(Extracted data entries)
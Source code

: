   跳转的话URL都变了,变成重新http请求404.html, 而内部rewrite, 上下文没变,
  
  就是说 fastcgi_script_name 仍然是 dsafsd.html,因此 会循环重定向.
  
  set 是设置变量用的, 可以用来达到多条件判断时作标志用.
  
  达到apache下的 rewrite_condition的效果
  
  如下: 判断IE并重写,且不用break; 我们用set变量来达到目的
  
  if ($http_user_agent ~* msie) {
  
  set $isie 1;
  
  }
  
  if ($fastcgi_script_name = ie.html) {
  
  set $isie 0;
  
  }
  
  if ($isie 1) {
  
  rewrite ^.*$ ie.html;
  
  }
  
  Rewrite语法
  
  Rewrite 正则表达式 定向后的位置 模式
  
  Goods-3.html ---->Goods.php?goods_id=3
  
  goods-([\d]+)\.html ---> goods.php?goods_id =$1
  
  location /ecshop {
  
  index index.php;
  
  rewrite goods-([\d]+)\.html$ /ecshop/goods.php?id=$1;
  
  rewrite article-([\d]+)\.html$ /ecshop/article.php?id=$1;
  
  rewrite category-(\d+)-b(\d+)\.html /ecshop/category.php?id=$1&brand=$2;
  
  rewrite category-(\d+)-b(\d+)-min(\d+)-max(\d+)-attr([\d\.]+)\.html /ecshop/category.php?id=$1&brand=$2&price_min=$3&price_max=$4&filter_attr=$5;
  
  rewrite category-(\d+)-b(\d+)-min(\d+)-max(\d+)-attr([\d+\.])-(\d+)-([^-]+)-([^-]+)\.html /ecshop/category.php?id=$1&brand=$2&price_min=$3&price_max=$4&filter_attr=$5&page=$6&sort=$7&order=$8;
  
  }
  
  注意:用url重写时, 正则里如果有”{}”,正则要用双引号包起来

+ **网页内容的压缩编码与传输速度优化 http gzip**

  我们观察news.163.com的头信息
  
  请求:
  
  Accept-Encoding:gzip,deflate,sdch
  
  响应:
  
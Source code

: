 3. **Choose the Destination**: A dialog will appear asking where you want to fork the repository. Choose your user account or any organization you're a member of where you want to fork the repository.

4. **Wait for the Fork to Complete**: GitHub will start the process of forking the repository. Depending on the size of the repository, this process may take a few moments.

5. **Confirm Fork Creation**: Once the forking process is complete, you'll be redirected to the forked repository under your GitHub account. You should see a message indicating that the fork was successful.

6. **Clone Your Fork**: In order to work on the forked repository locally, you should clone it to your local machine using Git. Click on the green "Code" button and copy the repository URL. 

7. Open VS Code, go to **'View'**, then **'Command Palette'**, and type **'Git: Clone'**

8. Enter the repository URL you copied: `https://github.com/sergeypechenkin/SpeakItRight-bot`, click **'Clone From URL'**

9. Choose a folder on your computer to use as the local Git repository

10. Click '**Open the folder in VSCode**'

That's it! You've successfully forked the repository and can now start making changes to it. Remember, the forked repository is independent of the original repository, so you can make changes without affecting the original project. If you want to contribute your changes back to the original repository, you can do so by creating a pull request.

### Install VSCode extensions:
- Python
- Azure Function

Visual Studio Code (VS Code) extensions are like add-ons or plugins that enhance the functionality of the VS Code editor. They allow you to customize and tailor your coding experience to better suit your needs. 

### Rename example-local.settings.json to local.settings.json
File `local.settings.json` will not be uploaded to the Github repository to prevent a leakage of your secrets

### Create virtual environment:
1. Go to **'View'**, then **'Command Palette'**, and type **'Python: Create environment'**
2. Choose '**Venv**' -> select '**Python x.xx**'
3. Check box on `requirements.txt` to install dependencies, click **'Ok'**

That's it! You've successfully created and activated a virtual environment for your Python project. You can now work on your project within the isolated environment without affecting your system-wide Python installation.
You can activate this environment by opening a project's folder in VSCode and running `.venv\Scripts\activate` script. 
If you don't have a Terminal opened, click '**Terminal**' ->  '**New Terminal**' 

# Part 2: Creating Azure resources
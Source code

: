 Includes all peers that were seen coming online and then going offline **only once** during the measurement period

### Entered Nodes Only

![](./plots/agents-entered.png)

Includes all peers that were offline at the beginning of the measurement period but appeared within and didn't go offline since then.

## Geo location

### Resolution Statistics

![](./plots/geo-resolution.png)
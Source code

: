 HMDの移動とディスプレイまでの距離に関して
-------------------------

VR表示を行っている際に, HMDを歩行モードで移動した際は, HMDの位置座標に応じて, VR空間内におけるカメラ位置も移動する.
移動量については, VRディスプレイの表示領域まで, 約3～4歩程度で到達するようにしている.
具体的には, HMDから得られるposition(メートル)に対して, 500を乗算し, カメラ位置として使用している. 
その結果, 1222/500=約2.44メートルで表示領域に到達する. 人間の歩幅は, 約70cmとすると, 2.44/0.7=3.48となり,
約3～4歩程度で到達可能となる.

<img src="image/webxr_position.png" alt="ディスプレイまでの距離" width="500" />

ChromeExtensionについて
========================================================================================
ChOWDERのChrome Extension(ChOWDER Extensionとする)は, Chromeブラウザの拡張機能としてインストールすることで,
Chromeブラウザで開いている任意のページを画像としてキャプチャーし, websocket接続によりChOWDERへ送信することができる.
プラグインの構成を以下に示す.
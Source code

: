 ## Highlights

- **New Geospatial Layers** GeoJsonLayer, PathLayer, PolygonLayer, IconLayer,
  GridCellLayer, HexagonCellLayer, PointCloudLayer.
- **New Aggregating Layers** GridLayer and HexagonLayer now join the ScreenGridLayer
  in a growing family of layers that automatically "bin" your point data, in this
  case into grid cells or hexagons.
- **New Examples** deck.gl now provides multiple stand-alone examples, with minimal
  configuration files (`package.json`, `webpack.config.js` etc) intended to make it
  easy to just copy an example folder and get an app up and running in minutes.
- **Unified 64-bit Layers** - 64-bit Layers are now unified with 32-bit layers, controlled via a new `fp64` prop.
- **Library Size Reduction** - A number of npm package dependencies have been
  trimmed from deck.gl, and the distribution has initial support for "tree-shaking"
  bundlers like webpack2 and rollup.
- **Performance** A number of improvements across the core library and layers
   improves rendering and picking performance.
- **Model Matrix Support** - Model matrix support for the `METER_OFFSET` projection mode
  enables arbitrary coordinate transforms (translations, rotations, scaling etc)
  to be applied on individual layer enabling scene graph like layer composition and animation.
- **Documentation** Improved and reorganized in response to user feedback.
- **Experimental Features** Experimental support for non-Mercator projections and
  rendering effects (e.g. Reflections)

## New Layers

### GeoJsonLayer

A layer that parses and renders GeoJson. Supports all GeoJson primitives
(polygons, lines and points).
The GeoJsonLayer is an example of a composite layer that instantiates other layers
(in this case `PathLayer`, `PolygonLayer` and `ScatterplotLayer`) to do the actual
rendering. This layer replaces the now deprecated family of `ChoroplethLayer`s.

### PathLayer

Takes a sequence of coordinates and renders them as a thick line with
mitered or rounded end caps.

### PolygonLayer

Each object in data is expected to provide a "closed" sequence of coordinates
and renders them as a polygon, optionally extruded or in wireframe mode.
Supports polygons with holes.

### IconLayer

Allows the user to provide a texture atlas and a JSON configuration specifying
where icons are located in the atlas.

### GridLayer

WHAT IS NEEDED: Would you please copy exactly the part of the entries above that begins at the line containing "improves rendering and" and ends at the line containing "### GeoJsonLayer", both lines included?

TASK SOLUTION:
   improves rendering and picking performance.
- **Model Matrix Support** - Model matrix support for the `METER_OFFSET` projection mode
  enables arbitrary coordinate transforms (translations, rotations, scaling etc)
  to be applied on individual layer enabling scene graph like layer composition and animation.
- **Documentation** Improved and reorganized in response to user feedback.
- **Experimental Features** Experimental support for non-Mercator projections and
  rendering effects (e.g. Reflections)

## New Layers

### GeoJsonLayer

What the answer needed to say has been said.